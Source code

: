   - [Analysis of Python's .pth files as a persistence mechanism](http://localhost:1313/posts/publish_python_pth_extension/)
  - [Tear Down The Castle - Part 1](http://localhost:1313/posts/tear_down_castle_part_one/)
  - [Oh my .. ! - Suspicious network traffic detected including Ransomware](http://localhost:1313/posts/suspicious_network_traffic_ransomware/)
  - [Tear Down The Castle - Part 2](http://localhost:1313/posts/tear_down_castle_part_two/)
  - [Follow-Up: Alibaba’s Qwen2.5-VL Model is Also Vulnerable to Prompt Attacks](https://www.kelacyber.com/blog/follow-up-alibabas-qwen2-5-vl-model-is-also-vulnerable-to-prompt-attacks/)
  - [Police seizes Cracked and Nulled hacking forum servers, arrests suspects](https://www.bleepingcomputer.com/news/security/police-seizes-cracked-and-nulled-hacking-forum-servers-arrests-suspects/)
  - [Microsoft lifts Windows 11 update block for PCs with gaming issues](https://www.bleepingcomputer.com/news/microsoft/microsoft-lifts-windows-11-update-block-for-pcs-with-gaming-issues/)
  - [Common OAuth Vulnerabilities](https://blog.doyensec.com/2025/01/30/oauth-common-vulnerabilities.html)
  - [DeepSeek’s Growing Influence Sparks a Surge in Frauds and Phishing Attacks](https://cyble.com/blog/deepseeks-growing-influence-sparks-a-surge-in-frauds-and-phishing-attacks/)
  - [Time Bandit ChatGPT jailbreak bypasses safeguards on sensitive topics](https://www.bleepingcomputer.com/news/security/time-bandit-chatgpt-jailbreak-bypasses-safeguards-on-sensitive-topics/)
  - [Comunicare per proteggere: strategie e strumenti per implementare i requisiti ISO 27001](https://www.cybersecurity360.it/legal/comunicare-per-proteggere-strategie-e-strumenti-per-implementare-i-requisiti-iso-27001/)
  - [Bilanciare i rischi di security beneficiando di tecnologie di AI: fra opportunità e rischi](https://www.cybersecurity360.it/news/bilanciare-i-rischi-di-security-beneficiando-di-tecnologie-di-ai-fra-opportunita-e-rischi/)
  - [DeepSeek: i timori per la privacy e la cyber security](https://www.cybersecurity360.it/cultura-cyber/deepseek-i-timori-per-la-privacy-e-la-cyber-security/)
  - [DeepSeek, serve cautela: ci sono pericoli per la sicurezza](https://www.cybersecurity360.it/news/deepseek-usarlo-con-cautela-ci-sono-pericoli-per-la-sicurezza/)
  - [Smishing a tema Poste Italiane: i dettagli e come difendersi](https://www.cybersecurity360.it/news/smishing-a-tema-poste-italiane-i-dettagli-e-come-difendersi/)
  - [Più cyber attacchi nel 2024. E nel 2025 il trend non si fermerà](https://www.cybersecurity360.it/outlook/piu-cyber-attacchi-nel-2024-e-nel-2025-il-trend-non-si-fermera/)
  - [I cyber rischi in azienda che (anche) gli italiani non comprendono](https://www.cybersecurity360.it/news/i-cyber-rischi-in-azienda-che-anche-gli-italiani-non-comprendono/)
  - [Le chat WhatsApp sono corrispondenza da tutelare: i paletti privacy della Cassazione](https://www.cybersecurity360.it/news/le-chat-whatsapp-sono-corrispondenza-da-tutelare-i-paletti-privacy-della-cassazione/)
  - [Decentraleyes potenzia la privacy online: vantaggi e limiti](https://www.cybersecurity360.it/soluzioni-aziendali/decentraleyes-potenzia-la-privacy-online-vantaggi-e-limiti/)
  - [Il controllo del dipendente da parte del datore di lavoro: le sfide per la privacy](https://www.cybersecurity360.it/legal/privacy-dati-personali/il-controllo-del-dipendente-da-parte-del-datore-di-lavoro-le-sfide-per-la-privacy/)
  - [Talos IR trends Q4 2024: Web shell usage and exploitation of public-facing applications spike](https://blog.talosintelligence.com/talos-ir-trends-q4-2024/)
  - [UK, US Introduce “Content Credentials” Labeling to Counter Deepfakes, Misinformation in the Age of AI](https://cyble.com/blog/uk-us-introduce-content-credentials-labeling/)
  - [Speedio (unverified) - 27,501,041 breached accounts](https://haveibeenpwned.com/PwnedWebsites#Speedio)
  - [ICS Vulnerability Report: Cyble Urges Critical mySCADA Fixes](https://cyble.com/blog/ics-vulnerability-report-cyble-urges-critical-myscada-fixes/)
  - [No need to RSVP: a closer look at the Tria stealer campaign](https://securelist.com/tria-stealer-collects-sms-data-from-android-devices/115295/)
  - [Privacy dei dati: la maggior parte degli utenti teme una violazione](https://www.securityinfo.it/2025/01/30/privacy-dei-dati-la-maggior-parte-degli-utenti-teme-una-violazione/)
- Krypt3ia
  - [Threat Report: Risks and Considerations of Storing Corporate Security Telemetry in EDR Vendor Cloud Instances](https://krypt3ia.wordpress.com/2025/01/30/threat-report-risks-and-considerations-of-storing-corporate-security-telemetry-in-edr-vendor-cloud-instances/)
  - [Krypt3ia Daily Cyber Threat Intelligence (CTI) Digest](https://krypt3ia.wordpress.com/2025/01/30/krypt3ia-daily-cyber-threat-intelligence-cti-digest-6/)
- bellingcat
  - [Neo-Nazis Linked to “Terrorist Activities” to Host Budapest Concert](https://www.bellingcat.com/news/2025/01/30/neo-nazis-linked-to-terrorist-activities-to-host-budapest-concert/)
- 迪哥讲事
***
» **PROBLEM**: Only the lines above from the one with "- [ICS Vulnerability" through the one with "- [No need to" should be duplicated, character for character.

» **OUTPUT FOR THIS TASK**:
  - [ICS Vulnerability Report: Cyble Urges Critical mySCADA Fixes](https://cyble.com/blog/ics-vulnerability-report-cyble-urges-critical-myscada-fixes/)
  - [No need to RSVP: a closer look at the Tria stealer campaign](https://securelist.com/tria-stealer-collects-sms-data-from-android-devices/115295/)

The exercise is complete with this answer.